Katherine Archuleta, who stepped down Friday as director of the Office of Personnel Management, listed her roundly criticized strategic IT plan as one of her proudest accomplishments in her two-year tenure at the embattled agency in a "farewell" note posted over the weekend.

Her IT plan has been repeatedly questioned by OPM's inspector general, and was the focus of criticism on Capitol Hill during the two weeks of grueling hearings she testified about two massive breaches of OPM's data files.

"I'm proud of the work we have done to develop the REDI (Recruitment, Engagement, Diversity and Inclusion) initiative and our IT strategic plan," she wrote. "These efforts have transformed our ability to serve our customer agencies and ensure that the federal government is able to attract, hire, engage, and develop a talented and diverse federal workforce."

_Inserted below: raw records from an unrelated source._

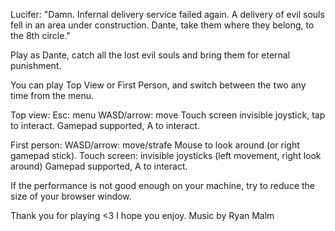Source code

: Lucifer: "Damn. Infernal delivery service failed again. A delivery of evil souls fell in an area under construction. Dante, take them where they belong, to the 8th circle."

Play as Dante, catch all the lost evil souls and bring them for eternal punishment.

You can play Top View or First Person, and switch between the two any time from the menu.

Top view:
Esc: menu
WASD/arrow: move
Touch screen invisible joystick, tap to interact.
Gamepad supported, A to interact.

First person:
WASD/arrow: move/strafe
Mouse to look around (or right gamepad stick).
Touch screen: invisible joysticks (left movement, right look around)
Gamepad supported, A to interact.

If the performance is not good enough on your machine, try to reduce the size of your browser window.

Thank you for playing <3 I hope you enjoy.
Music by Ryan Malm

Meanwhile, the federal workers union that named her a defendant in a class-action lawsuit says Archuleta's decision to step aside will not solve the issues that allowed hackers to get their hands on sensitive data on 22.1 million current, former and potential federal workers and their friends and families.

"While the data breaches happened on Archuleta's watch, the lapses that gave hackers access into the systems were the result of decisions made long before Archuleta became director," American Federation of Government Employees National President J. David Cox Sr. stated over the weekend. "Firing one individual solves nothing. Congress should recognize that preventing future breaches requires funding. Budget austerity has consequences, and we're seeing one of them right now."

In the final post of her OPM director's blog, Archuleta said that heading up the agency was "the highlight of my long career in public service." She offered President Obama her resignation on Friday, a day after OPM revealed that the original estimate of how many Americans were affected by two separate incidents grew from 4.2 million to 22.1 million.

"I believe it is best for me to step aside and allow new leadership to step in, enabling the agency to move beyond the current challenges and allowing the employees at OPM to continue their important work," she said.